**What you need to do**
Below this line is a set of entries; quote exactly the lines from the line that contains "where the arguments" to the line that contains "due to insufficient testing.", both lines included.

**Dataset**
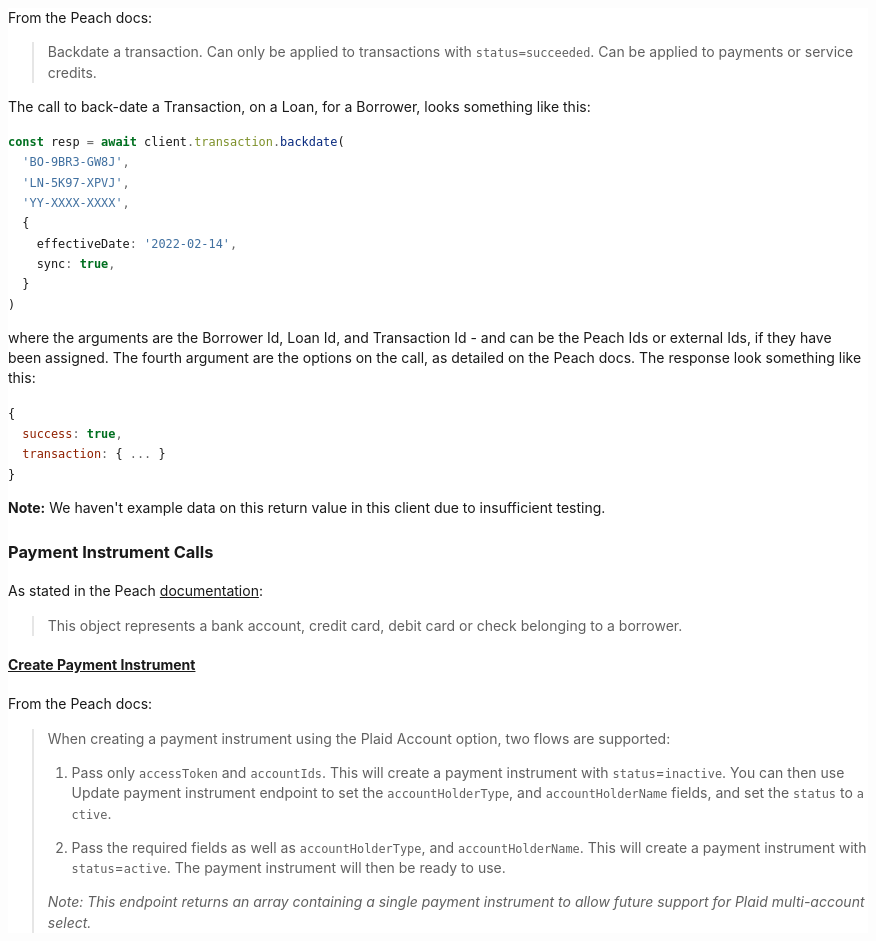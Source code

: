 From the Peach docs:

> Backdate a transaction. Can only be applied to transactions with
> `status=succeeded`. Can be applied to payments or service credits.

The call to back-date a Transaction, on a Loan, for a Borrower, looks
something like this:

```typescript
const resp = await client.transaction.backdate(
  'BO-9BR3-GW8J',
  'LN-5K97-XPVJ',
  'YY-XXXX-XXXX',
  {
    effectiveDate: '2022-02-14',
    sync: true,
  }
)
```

where the arguments are the Borrower Id, Loan Id, and Transaction Id - and
can be the Peach Ids or external Ids, if they have been assigned. The fourth
argument are the options on the call, as detailed on the Peach docs. The
response look something like this:

```javascript
{
  success: true,
  transaction: { ... }
}
```

**Note:** We haven't example data on this return value in this client
due to insufficient testing.

### Payment Instrument Calls

As stated in the Peach
[documentation](https://sandboxdocs.peach.finance/#tag/Payment-Instruments):

> This object represents a bank account, credit card, debit card or
> check belonging to a borrower.

#### [Create Payment Instrument](https://sandboxdocs.peach.finance/#operation/peach.payment_instruments.handlers.person_payment_instrument_create)

From the Peach docs:

> When creating a payment instrument using the Plaid Account option, two
> flows are supported:
>
> 1) Pass only `accessToken` and `accountIds`. This will create a payment
> instrument with `status`=`inactive`. You can then use Update payment
> instrument endpoint to set the `accountHolderType`, and `accountHolderName`
> fields, and set the `status` to `active`.
>
> 2) Pass the required fields as well as `accountHolderType`, and
> `accountHolderName`. This will create a payment instrument with
> `status`=`active`. The payment instrument will then be ready to use.
>
> _Note: This endpoint returns an array containing a single payment
> instrument to allow future support for Plaid multi-account select._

**Reply**
where the arguments are the Borrower Id, Loan Id, and Transaction Id - and
can be the Peach Ids or external Ids, if they have been assigned. The fourth
argument are the options on the call, as detailed on the Peach docs. The
response look something like this:

```javascript
{
  success: true,
  transaction: { ... }
}
```

**Note:** We haven't example data on this return value in this client
due to insufficient testing.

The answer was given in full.